/compp

Official repo of my compp module project

Primary LanguagePython

COMPP | Mattia Metry

Official repo of my compp module project. It requires this hugging-face space to be up and running!

Installation Blender Add-on

  1. Download the humanImageTo3D.py from this repo.
  2. In Blender, go to Edit → Preferences → Add-ons → Install
  3. Select the humanImageTo3D.py file you previously downloaded.
  4. Enable the add-on by checking its checkbox

You should now see the Create human AI tab on the right-hand side of the 3D view port, if not, press N to see the side-bar it.

Usage

You can now search your machine for any .png or .jpeg files. Please note that the AI was trained for images of clothed humans from the front!
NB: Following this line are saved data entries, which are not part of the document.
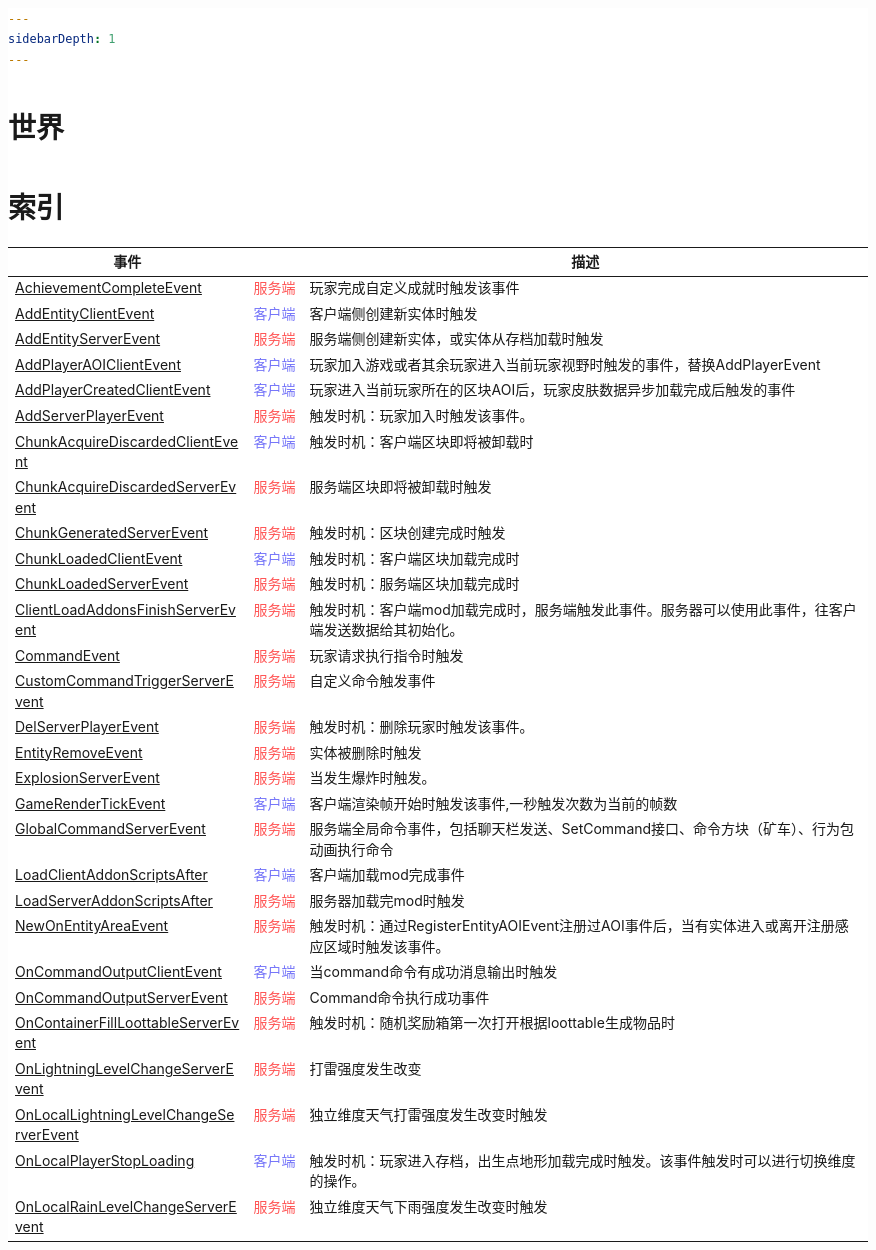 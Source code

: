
 ```yaml
---
sidebarDepth: 1
---
```

# 世界

# 索引

| 事件 | <div style="width: 3em"></div> | 描述 |
| --- | --- | --- |
| [AchievementCompleteEvent](世界.md#achievementcompleteevent) | <span style="display:inline;color:#ff5555">服务端</span> | 玩家完成自定义成就时触发该事件 |
| [AddEntityClientEvent](世界.md#addentityclientevent) | <span style="display:inline;color:#7575f9">客户端</span> | 客户端侧创建新实体时触发 |
| [AddEntityServerEvent](世界.md#addentityserverevent) | <span style="display:inline;color:#ff5555">服务端</span> | 服务端侧创建新实体，或实体从存档加载时触发 |
| [AddPlayerAOIClientEvent](世界.md#addplayeraoiclientevent) | <span style="display:inline;color:#7575f9">客户端</span> | 玩家加入游戏或者其余玩家进入当前玩家视野时触发的事件，替换AddPlayerEvent |
| [AddPlayerCreatedClientEvent](世界.md#addplayercreatedclientevent) | <span style="display:inline;color:#7575f9">客户端</span> | 玩家进入当前玩家所在的区块AOI后，玩家皮肤数据异步加载完成后触发的事件 |
| [AddServerPlayerEvent](世界.md#addserverplayerevent) | <span style="display:inline;color:#ff5555">服务端</span> | 触发时机：玩家加入时触发该事件。 |
| [ChunkAcquireDiscardedClientEvent](世界.md#chunkacquirediscardedclientevent) | <span style="display:inline;color:#7575f9">客户端</span> | 触发时机：客户端区块即将被卸载时 |
| [ChunkAcquireDiscardedServerEvent](世界.md#chunkacquirediscardedserverevent) | <span style="display:inline;color:#ff5555">服务端</span> | 服务端区块即将被卸载时触发 |
| [ChunkGeneratedServerEvent](世界.md#chunkgeneratedserverevent) | <span style="display:inline;color:#ff5555">服务端</span> | 触发时机：区块创建完成时触发 |
| [ChunkLoadedClientEvent](世界.md#chunkloadedclientevent) | <span style="display:inline;color:#7575f9">客户端</span> | 触发时机：客户端区块加载完成时 |
| [ChunkLoadedServerEvent](世界.md#chunkloadedserverevent) | <span style="display:inline;color:#ff5555">服务端</span> | 触发时机：服务端区块加载完成时 |
| [ClientLoadAddonsFinishServerEvent](世界.md#clientloadaddonsfinishserverevent) | <span style="display:inline;color:#ff5555">服务端</span> | 触发时机：客户端mod加载完成时，服务端触发此事件。服务器可以使用此事件，往客户端发送数据给其初始化。 |
| [CommandEvent](世界.md#commandevent) | <span style="display:inline;color:#ff5555">服务端</span> | 玩家请求执行指令时触发 |
| [CustomCommandTriggerServerEvent](世界.md#customcommandtriggerserverevent) | <span style="display:inline;color:#ff5555">服务端</span> | 自定义命令触发事件 |
| [DelServerPlayerEvent](世界.md#delserverplayerevent) | <span style="display:inline;color:#ff5555">服务端</span> | 触发时机：删除玩家时触发该事件。 |
| [EntityRemoveEvent](世界.md#entityremoveevent) | <span style="display:inline;color:#ff5555">服务端</span> | 实体被删除时触发 |
| [ExplosionServerEvent](世界.md#explosionserverevent) | <span style="display:inline;color:#ff5555">服务端</span> | 当发生爆炸时触发。 |
| [GameRenderTickEvent](世界.md#gamerendertickevent) | <span style="display:inline;color:#7575f9">客户端</span> | 客户端渲染帧开始时触发该事件,一秒触发次数为当前的帧数 |
| [GlobalCommandServerEvent](世界.md#globalcommandserverevent) | <span style="display:inline;color:#ff5555">服务端</span> | 服务端全局命令事件，包括聊天栏发送、SetCommand接口、命令方块（矿车）、行为包动画执行命令 |
| [LoadClientAddonScriptsAfter](世界.md#loadclientaddonscriptsafter) | <span style="display:inline;color:#7575f9">客户端</span> | 客户端加载mod完成事件 |
| [LoadServerAddonScriptsAfter](世界.md#loadserveraddonscriptsafter) | <span style="display:inline;color:#ff5555">服务端</span> | 服务器加载完mod时触发 |
| [NewOnEntityAreaEvent](世界.md#newonentityareaevent) | <span style="display:inline;color:#ff5555">服务端</span> | 触发时机：通过RegisterEntityAOIEvent注册过AOI事件后，当有实体进入或离开注册感应区域时触发该事件。 |
| [OnCommandOutputClientEvent](世界.md#oncommandoutputclientevent) | <span style="display:inline;color:#7575f9">客户端</span> | 当command命令有成功消息输出时触发 |
| [OnCommandOutputServerEvent](世界.md#oncommandoutputserverevent) | <span style="display:inline;color:#ff5555">服务端</span> | Command命令执行成功事件 |
| [OnContainerFillLoottableServerEvent](世界.md#oncontainerfillloottableserverevent) | <span style="display:inline;color:#ff5555">服务端</span> | 触发时机：随机奖励箱第一次打开根据loottable生成物品时 |
| [OnLightningLevelChangeServerEvent](世界.md#onlightninglevelchangeserverevent) | <span style="display:inline;color:#ff5555">服务端</span> | 打雷强度发生改变 |
| [OnLocalLightningLevelChangeServerEvent](世界.md#onlocallightninglevelchangeserverevent) | <span style="display:inline;color:#ff5555">服务端</span> | 独立维度天气打雷强度发生改变时触发 |
| [OnLocalPlayerStopLoading](世界.md#onlocalplayerstoploading) | <span style="display:inline;color:#7575f9">客户端</span> | 触发时机：玩家进入存档，出生点地形加载完成时触发。该事件触发时可以进行切换维度的操作。 |
| [OnLocalRainLevelChangeServerEvent](世界.md#onlocalrainlevelchangeserverevent) | <span style="display:inline;color:#ff5555">服务端</span> | 独立维度天气下雨强度发生改变时触发 |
Once you have chosen your image, press the Generate button. This will block Blender until the 3D model is done and imported. This may take up to 3 minutes.

After the processing is done, you will have a 3D model of your image inside of Blender.

Process

Ideation

My first idea was to find some sort of AI to create audio. I didn't find any good AI I wanted to use. But then, randomly while being on reddit, I stumbled upon this post. This got me really interested in AI systems that can create 3D models. So after reading the research paper of the PIFu model, I installed it locally on my PC. But to get it all up and running, it took me quiet some time and fixing some bugs etc. But once it was up and running, I really liked the performance and the output of this AI system.

So I got the idea to maybe take this AI, but make it much easier to use. I then found a hugging-face space that was running this exact model. Here, you can simply upload an image, and then download the 3D model. This already was much more user friendly. But I wanted to make it even more simple. So I decided to create a Blender-Addon, so you can use the AI without ever leaving the Blender software.

AI

As mentioned before, getting the AI to run on the local machine can be tricky, so its not really suitable for a Bledner Add-on. This is why I needed some sort of API now. So, I duplicated the hugging-face space. Then I tried to enable the API, but it didn't seem to work. To my surprise, there wasn't much helpful documentation on why this didn't work. i then by accident saw on another space that someone once made a commit called enable API. There, the person also updated the gradio-version. So I did the same, and the API became available!

Blender Addon

To create a Blender Add-on, you can open the scripting window. From there, you can create a new script. Then, to have some sort of grounds to base your add-on on, you can go to Templates and then open any of those examples. (I used the addon_add_object.py) Here, we can see the main structure of a Belder Add-on. The first section contains the info of your Add-on. Those get shown when the users install the add-on in the preferences-window.

bl_info = {
    "name": "HuggingFaceAPI - Human",
    "author": "Mattia Metry",
    "version": (1, 0),
    "blender": (2, 80, 0),
    "location": "View3D > Add > Mesh > New Object",
    "description": "Adds a new Mesh Object",
    "warning": "",
    "doc_url": "",
    "category": "Add Human ",
}

After this, you have to declare all the imports needed.

import bpy
import requests
import json
import os
import base64

Then, you can define any needed functions. I needed to define 2 functions. The first one is used to download the 3D object file and save it to a temporary folder.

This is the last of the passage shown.